CORE B: IN SILICO MODELING Director: Eleonora Grandi Ph.D. (UC Davis) PROJECT SUMMARY: The computational core will develop and apply multi-scale mechanistic models, simulation and statistical approaches as predictive tools to inform, interpret, and extend experimental observations in Projects 1, 2 and 3. Our quantitative models will span the range of physical scales and the diverse biological functions needed to mechanistically link HF-induced remodeled electrophysiology to patient- specific clinical phenotype. Namely, we will develop physiologically detailed electrical, chemical, and mechanical models from single channel to whole-organ scales. Quantitative computational approaches will enhance our mechanistic understanding of complex and non-linear feedback systems involved in arrhythmia generation and maintenance. The tools will also be applied for in silico screening and prediction of drug effects on varied genetic backgrounds to predict patient pharmacological responses. Computational population-based approaches will be constructed to determine the factors influencing drug efficacy or failure in a specific patient or subgroup of HF patients and inherited DCM patients. CORE B will also provide translation of findings in human pluripotent stem cell derived cardiomyocytes (iPSC-CMs) and rabbit ventricular myocytes to adult human ventricular myocytes via in silico modeling and simulation.

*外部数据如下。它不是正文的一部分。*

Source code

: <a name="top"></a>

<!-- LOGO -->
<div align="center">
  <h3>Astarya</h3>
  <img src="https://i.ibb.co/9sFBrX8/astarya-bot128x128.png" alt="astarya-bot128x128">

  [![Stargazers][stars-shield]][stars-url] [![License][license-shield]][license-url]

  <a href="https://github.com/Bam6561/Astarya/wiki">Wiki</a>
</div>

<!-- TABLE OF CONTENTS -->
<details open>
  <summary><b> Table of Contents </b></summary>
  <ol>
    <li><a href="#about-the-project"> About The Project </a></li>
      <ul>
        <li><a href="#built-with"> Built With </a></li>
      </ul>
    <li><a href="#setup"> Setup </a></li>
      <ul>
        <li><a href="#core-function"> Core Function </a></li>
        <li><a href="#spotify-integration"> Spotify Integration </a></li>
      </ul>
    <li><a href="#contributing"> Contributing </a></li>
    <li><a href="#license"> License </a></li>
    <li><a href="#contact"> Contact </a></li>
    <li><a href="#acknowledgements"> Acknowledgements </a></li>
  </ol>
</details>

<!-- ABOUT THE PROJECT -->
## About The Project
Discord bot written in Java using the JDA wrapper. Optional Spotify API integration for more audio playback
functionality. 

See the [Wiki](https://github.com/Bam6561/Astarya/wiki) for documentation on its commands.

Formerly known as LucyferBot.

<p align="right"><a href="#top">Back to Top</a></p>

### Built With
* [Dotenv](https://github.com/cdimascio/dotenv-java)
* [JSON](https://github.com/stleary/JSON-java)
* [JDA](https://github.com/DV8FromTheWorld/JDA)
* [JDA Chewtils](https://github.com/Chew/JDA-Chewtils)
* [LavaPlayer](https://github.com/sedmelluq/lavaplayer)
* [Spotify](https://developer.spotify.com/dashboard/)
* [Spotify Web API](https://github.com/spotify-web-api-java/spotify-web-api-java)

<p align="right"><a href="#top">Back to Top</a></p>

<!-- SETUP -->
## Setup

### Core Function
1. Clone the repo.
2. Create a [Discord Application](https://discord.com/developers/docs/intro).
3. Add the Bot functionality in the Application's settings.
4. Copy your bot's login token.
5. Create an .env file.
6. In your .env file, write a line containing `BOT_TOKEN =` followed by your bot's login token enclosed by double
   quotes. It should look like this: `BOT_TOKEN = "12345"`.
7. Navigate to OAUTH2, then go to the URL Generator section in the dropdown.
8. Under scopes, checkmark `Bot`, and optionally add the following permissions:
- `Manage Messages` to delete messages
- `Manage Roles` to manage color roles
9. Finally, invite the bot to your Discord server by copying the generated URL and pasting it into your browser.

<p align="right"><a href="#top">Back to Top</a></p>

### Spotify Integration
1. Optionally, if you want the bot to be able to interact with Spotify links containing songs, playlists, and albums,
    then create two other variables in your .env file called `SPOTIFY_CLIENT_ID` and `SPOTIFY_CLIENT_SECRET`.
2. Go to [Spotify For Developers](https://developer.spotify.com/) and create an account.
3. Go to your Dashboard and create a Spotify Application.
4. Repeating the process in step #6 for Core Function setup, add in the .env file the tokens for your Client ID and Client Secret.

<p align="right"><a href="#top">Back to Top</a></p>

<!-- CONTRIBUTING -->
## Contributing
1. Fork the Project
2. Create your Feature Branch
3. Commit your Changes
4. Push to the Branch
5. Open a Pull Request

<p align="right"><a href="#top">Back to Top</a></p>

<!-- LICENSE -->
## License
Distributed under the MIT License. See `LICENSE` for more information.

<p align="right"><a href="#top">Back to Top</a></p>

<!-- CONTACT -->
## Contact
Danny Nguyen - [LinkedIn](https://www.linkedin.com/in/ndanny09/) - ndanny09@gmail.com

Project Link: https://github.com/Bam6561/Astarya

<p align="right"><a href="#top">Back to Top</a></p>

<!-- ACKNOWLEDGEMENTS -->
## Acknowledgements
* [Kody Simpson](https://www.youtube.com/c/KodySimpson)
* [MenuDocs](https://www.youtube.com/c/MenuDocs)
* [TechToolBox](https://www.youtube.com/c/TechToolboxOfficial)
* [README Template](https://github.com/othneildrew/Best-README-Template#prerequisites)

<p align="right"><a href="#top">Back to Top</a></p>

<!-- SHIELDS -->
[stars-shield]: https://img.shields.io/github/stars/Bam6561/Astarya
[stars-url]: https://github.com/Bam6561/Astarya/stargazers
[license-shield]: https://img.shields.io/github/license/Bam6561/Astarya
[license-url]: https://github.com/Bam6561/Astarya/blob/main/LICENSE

CORE B：IN SILICO MODELING总监：Eleonora Grandi博士(UC戴维斯） 项目概述：计算核心将开发和应用多尺度机械模型， 模拟和统计方法作为预测工具，以告知，解释和扩展实验 项目1、2和3中的观察结果。我们的定量模型将跨越物理尺度的范围， 将HF诱导的重塑电生理学与患者机械联系起来所需的多种生物学功能- 特异性临床表型。也就是说，我们将开发生理详细的电气，化学和机械 从单通道到全器官规模的模型。定量计算方法将提高我们的 对心律失常产生中涉及的复杂和非线性反馈系统的机械理解， 上维护这些工具还将应用于计算机筛选和预测药物对不同遗传物质的影响。 以预测患者的药理学反应。基于人口的计算方法将是 旨在确定影响特定HF患者或亚组药物疗效或失败的因素 遗传性DCM患者。CORE B还将提供人类多能干细胞研究结果的翻译 细胞衍生的心肌细胞（iPSC-CM）和兔心室肌细胞到成人心室肌细胞 通过计算机建模和仿真。